There's something wrong with that dyno chart... It seems to show that torque (equal to the car's acceleration, equal to the push-in-your-backside) is higher in higher gears. That's clearly not the case. I wonder if the clutch was slipping in the lower gears, or if the calculations that the dyno PC uses isn't taking into account the higher drum speed.

I don't think there is anything wrong with the chart.
The dyno PC likely takes info account the higher drum acceleration and compensates for it, but it doesn't correctly compensate for the inertia of the engine/transmission/wheels.

If you fit a lighter flywheel, or even different rear-end ratio to a car you'll end up with different dyno numbers, but in reality the engine is still producing identical torque.

Here is a quote I found on another forum:
Here's the reason, I'm quoting Patrick G on LS1Tech.com:
"Higher ratio gears will give you lower chassis dyno numbers for a strange, but logical reason. In essence, the DynoJet calculates hp based on the time it takes to spin up the 2800lb roller assembly. It's basically work divided by time and rpm. Think about this: If you car is at idle in neutral and you stab the throttle, it will take time to accelerate to redline...let's say 1.1 seconds. Now let's say it takes 8.2 seconds for your car to accelerate the DynoJet from low speed to top speed with 3.23 gears and 7.3 seconds with 3.73 gears. Dyno printout says 355 rwhp with 3.23 gears and 346 rwhp with 3.73 gears...why?

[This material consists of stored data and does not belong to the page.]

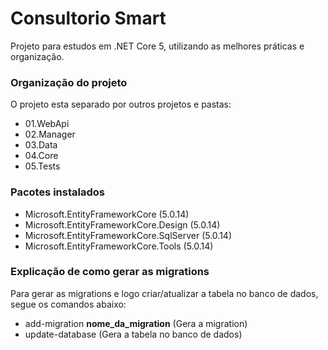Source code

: # Consultorio Smart
Projeto para estudos em .NET Core 5, utilizando as melhores práticas e organização.

### Organização do projeto
O projeto esta separado por outros projetos e pastas:
- 01.WebApi
- 02.Manager
- 03.Data
- 04.Core
- 05.Tests

### Pacotes instalados
- Microsoft.EntityFrameworkCore (5.0.14)
- Microsoft.EntityFrameworkCore.Design (5.0.14)
- Microsoft.EntityFrameworkCore.SqlServer (5.0.14)
- Microsoft.EntityFrameworkCore.Tools (5.0.14)

### Explicação de como gerar as migrations
Para gerar as migrations e logo criar/atualizar a tabela no banco de dados, segue os comandos abaixo:
- add-migration **nome_da_migration** (Gera a migration)
- update-database (Gera a tabela no banco de dados)
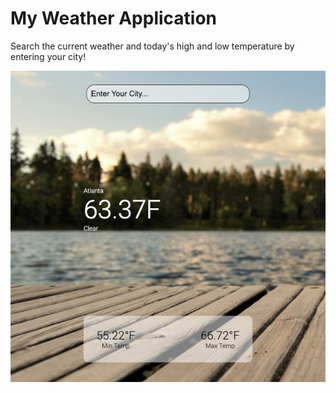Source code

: # My Weather Application

Search the current weather and today's high and low temperature by entering your city! 

![Screenshot](/src/assets/Screenshot.png)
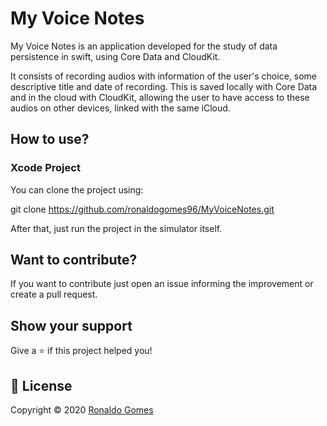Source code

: # My Voice Notes

My Voice Notes is an application developed for the study of data persistence in swift, using Core Data and CloudKit. 

It consists of recording audios with information of the user's choice, some descriptive title and date of recording. This is saved locally with Core Data and in the cloud with CloudKit, allowing the user to have access to these audios on other devices, linked with the same iCloud.

## How to use?
### Xcode Project
You can clone the project using:

git clone https://github.com/ronaldogomes96/MyVoiceNotes.git

After that, just run the project in the simulator itself.

## Want to contribute?

If you want to contribute just open an issue informing the improvement or create a pull request.

## Show your support

Give a ⭐️ if this project helped you!

## 📝 License

Copyright © 2020 [Ronaldo Gomes](https://github.com/ronaldogomes96)
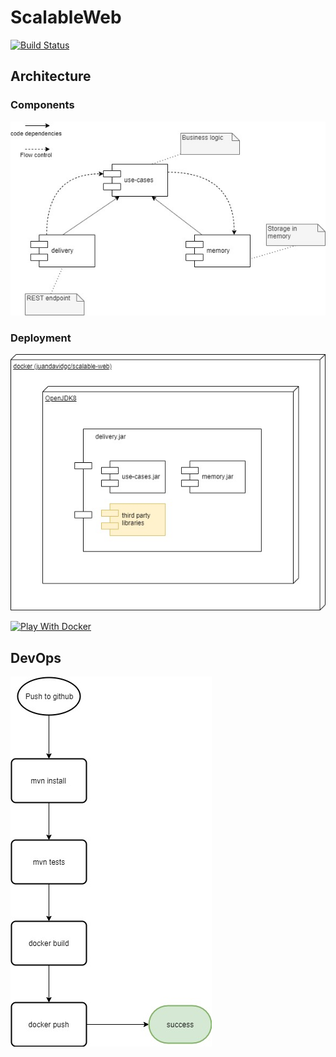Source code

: # ScalableWeb

[![Build Status](https://travis-ci.com/juandavidgc/ScalableWeb.svg?branch=master)](https://travis-ci.com/juandavidgc/ScalableWeb)

## Architecture

### Components
![Components](docs/components.jpg)

### Deployment
![Deployment](docs/deployment.jpg)

[![Play With Docker](https://github.com/play-with-docker/stacks/raw/cff22438cb4195ace27f9b15784bbb497047afa7/assets/images/button.png)](http://play-with-docker.com/?stack=https://raw.githubusercontent.com/juandavidgc/ScalableWeb/master/stack.yml)

## DevOps
![Build Pipeline](docs/build-pipeline.jpg)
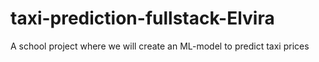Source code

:# taxi-prediction-fullstack-Elvira
A school project where we will create an ML-model to predict taxi prices
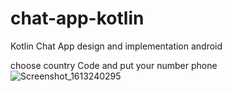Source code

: # chat-app-kotlin
Kotlin Chat App design and implementation android



choose country Code and put your number phone 
![Screenshot_1613240295](https://user-images.githubusercontent.com/55391701/107904965-05328680-6f56-11eb-827b-840d970c1f93.png)

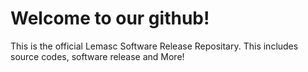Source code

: # Welcome to our github!
This is the official Lemasc Software Release Repositary.
This includes source codes, software release and More!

Think aabout this: In the 8.2 seconds it takes to spin the rollers with 3.23 gears, it would still take the motor about 1.1 seconds to overcome its own inertia (idle to redline). There's about 13.4% of the work used just to accelerate the motor itself. With 3.73 gears, the time to reach redline decreases to 7.3 seconds. Divide the 1.1 seconds into the 7.3 seconds and you will see that overcoming the internal engine inertia costs 15.1% of the work with 3.73 gears. There is less hp available during this time period to spin the rollers so the DynoJet will read a slightly lower hp figure. Make sense, or did I lose you?"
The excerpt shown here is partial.